Christopher Bishop is a Microsoft Technical Fellow and Director of Microsoft Research AI4Science.
He is also Honorary Professor of Computer Science at the University of Edinburgh, and a Fellow of Darwin College, Cambridge. In 2004, he was elected Fellow of the Royal Academy of Engineering, in 2007 he was elected Fellow of the Royal Society of Edinburgh, and in 2017 he was elected Fellow of the Royal Society. Chris was a founding member of the UK AI Council, and in 2019 he was appointed to the Prime Minister’s Council for Science and Technology.
At Microsoft Research, Chris oversees a global portfolio of industrial research and development, with a strong focus on machine learning and the natural sciences.

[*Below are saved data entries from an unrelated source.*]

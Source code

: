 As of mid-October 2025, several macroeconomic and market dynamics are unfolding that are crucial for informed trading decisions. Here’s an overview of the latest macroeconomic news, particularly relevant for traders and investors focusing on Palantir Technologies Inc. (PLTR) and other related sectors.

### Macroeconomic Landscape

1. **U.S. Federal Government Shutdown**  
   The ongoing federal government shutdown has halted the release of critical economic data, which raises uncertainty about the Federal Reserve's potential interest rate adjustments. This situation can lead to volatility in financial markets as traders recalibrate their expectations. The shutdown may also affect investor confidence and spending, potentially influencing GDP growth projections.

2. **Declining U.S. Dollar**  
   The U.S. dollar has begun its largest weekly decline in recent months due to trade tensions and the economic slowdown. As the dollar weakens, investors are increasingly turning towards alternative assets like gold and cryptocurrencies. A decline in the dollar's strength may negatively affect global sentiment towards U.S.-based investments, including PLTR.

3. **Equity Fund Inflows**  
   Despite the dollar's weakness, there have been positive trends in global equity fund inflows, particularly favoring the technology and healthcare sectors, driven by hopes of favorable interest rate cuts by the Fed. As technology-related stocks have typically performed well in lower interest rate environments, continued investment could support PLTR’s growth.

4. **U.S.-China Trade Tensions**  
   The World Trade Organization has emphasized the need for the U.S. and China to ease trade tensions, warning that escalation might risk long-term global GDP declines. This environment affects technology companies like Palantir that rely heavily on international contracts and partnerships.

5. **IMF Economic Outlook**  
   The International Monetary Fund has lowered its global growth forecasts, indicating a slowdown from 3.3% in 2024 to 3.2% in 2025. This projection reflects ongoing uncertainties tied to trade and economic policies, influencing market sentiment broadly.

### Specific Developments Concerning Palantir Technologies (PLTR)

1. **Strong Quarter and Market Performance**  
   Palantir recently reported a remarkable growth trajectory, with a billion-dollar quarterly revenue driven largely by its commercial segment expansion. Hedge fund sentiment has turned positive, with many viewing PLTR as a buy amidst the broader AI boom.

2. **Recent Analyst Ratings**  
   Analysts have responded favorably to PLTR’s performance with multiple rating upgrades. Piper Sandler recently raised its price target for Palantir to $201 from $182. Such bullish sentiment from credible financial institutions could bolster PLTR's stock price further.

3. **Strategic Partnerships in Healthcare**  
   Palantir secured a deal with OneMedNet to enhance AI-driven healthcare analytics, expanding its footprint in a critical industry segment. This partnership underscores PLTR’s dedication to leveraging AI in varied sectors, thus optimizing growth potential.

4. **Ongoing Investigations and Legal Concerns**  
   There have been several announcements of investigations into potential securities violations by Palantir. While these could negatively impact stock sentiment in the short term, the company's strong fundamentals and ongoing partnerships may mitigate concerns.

Chris obtained a BA in Physics from Oxford, and a PhD in Theoretical Physics from the University of Edinburgh, with a thesis on quantum field theory. After his PhD he joined the Theoretical Physics Division of Culham Laboratory where he conducted research into the physics of magnetically confined fusion plasmas. During this time he developed an interest in machine learning, and became Head of the Applied Neurocomputing Centre at AEA Technology. He was subsequently elected to a Chair in the Department of Computer Science and Applied Mathematics at Aston University, where he set up and led the Neural Computing Research Group. He joined Microsoft in 1997 and was Lab Director of Microsoft Research Cambridge from 2015 until 2022.
Chris is the author of two highly cited and widely adopted machine learning text books: Neural Networks for Pattern Recognition (1995) and Pattern Recognition and Machine Learning (2006). He has also worked on a broad range of applications of machine learning in domains ranging from computer vision to healthcare. Chris is a keen advocate of public engagement in science, and in 2008 he delivered the prestigious Royal Institution Christmas Lectures, established in 1825 by Michael Faraday, and broadcast on national television.
Chris is a member of the UK AI Council, and in 2019 he was appointed to the Prime Minister’s Council for Science and Technology.